Gasoline and Election Jousting


Who Will Get to Move in here in November?

The war chests are groaning with cash, the leaders are revving their chariots, let the battle be joined. Yes, the death sport known as the U.S. election has begun and the outcome is, as always, too close to call. There will be blood.

Voters cannot say there is no choice between the candidacies of Barack Obama, of Democrat fame and Mitt Romney, nearly crowned to hoist the banner for the Republicans. The visions differ in many ways, including and especially when it comes to environmental and energy policies.
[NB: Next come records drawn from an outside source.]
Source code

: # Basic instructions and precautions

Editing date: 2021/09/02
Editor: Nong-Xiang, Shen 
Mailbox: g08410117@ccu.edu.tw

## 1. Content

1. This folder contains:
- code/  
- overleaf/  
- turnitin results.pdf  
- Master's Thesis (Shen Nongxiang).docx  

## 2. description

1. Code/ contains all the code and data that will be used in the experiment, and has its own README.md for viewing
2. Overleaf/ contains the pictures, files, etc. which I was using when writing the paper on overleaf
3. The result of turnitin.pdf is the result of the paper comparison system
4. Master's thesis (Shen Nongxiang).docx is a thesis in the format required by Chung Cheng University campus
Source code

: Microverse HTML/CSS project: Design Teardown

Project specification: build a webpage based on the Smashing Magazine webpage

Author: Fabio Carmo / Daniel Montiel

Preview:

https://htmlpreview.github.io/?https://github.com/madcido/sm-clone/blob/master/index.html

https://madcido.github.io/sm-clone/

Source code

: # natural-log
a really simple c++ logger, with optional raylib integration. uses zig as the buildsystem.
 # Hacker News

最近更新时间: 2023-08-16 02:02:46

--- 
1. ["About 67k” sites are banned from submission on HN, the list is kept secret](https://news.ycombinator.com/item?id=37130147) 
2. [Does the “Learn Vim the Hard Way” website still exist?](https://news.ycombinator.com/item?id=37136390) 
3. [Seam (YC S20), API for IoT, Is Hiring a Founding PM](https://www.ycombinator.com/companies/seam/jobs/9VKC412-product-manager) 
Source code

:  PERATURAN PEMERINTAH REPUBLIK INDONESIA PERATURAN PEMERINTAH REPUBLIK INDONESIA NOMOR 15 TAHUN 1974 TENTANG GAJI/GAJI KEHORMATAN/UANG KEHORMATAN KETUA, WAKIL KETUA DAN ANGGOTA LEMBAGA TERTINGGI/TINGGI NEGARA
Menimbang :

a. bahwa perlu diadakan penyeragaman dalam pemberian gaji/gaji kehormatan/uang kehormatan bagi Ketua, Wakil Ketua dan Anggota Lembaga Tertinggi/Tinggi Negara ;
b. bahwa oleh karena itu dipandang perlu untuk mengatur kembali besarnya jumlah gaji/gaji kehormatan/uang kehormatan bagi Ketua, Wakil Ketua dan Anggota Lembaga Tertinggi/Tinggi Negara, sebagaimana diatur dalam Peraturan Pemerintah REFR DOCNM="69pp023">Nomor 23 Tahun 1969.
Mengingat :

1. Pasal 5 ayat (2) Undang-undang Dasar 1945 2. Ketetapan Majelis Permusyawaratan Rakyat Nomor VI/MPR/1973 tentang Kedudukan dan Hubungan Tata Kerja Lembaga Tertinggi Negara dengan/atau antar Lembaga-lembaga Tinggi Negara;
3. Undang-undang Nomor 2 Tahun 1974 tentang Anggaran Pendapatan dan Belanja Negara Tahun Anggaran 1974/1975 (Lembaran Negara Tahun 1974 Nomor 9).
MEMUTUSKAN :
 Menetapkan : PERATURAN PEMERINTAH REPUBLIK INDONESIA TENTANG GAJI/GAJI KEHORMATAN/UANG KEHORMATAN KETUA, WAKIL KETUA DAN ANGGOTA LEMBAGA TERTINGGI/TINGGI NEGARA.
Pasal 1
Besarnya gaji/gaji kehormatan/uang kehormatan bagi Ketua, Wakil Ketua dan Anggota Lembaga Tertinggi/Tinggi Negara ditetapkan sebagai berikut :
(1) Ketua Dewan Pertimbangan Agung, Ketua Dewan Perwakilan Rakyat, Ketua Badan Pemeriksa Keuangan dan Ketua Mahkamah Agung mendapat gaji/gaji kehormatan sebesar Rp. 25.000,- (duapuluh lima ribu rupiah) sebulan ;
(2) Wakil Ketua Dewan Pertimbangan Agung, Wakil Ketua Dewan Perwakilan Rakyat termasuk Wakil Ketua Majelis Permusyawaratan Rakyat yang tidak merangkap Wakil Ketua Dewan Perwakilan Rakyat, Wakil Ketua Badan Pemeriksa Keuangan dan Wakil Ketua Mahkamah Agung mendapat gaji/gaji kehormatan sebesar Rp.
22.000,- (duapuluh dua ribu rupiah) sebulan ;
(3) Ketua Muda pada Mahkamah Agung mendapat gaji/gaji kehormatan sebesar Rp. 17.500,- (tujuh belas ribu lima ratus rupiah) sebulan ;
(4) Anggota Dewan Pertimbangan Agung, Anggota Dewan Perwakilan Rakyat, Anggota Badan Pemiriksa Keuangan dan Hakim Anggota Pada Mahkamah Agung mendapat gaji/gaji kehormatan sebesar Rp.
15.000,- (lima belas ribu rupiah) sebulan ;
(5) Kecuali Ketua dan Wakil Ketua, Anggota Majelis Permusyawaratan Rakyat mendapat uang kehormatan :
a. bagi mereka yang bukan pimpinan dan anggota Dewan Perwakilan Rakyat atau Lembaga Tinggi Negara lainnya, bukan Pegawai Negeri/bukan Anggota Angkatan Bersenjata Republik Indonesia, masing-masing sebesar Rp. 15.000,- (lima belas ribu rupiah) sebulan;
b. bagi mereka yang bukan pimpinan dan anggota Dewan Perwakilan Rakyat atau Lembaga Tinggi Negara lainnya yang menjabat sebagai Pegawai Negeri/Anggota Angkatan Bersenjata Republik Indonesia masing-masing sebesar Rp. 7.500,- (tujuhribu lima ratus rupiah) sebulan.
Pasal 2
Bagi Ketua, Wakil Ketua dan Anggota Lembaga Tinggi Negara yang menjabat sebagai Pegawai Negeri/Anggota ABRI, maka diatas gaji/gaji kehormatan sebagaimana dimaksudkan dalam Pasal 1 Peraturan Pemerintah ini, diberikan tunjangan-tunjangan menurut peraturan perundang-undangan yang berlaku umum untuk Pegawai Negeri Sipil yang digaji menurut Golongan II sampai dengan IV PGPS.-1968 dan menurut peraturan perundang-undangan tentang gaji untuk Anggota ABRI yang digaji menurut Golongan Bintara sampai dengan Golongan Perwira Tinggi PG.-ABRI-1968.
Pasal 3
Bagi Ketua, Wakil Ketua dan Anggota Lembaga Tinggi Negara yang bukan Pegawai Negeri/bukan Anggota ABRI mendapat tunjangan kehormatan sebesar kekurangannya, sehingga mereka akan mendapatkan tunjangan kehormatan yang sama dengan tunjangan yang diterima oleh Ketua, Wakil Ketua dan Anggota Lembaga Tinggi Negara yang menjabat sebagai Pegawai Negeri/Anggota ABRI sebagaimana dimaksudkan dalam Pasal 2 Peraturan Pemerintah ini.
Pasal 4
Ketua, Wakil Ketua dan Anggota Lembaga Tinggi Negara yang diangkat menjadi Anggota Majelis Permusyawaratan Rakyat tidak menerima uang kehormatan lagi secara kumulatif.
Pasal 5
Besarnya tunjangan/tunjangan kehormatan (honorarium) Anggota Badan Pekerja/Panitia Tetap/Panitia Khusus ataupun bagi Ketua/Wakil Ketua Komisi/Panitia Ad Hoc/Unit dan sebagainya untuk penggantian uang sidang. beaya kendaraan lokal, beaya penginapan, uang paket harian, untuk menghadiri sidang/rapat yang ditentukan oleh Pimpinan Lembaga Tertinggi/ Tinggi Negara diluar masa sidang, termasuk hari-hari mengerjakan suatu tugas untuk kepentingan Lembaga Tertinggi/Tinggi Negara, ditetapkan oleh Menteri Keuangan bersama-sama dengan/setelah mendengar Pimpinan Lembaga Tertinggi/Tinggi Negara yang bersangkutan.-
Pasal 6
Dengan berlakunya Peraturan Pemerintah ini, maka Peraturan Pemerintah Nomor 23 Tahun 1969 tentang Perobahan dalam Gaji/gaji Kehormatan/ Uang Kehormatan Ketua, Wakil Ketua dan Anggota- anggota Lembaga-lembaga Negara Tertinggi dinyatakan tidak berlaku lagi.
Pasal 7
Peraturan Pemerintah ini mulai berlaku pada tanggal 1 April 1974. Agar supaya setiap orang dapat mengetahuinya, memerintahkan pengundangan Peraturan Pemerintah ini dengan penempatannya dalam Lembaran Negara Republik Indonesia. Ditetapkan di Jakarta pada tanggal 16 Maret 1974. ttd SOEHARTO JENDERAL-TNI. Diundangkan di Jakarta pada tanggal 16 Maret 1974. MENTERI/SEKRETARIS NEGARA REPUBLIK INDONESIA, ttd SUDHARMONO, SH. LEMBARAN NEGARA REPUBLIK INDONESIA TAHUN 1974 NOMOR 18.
Energy issues promises to be closer to the center of the campaign than at its edges. The issue of gay marriage could well fade, with the Republicans likely keen to move the focus back to the economy and the cost of living, which includes the price of gasoline, a lifeblood of the economy.

Right now a number of commentators give the incumbent president the edge in the race, although a cakewalk is not in the cards. Chris Krueger, an analyst with Guggenhiem,  predicts the battle will be a “street fight,” comparable to the 2004 race.

“Geography is on Obama’s side in the re-election, which is the primary reason that we continue to give the President the edge on re-election, “ wrote Kreuger in a recent report.  “However, this is a very fickle and volatile electorate with the state of the economy the ultimate wild card going into the November 6 elections.”

Romney’s woes are well known. He’s emerged victorious but bloodied from the nomination process. He’s spent a lot of money and been hounded by some of his contradictory positions on the trail and roundly criticized for an awkward persona in front of crowds. But hey, he does get to shake the political Etch A Sketch and start over.

Obama, while holding some important leads in a couple of swing states such as Ohio and Virginia, is most  vulnerable over the economy. He had some wind at his back with a string of good economic numbers earlier in the year, but recently the economy looks to be sputtering and job growth is slowing.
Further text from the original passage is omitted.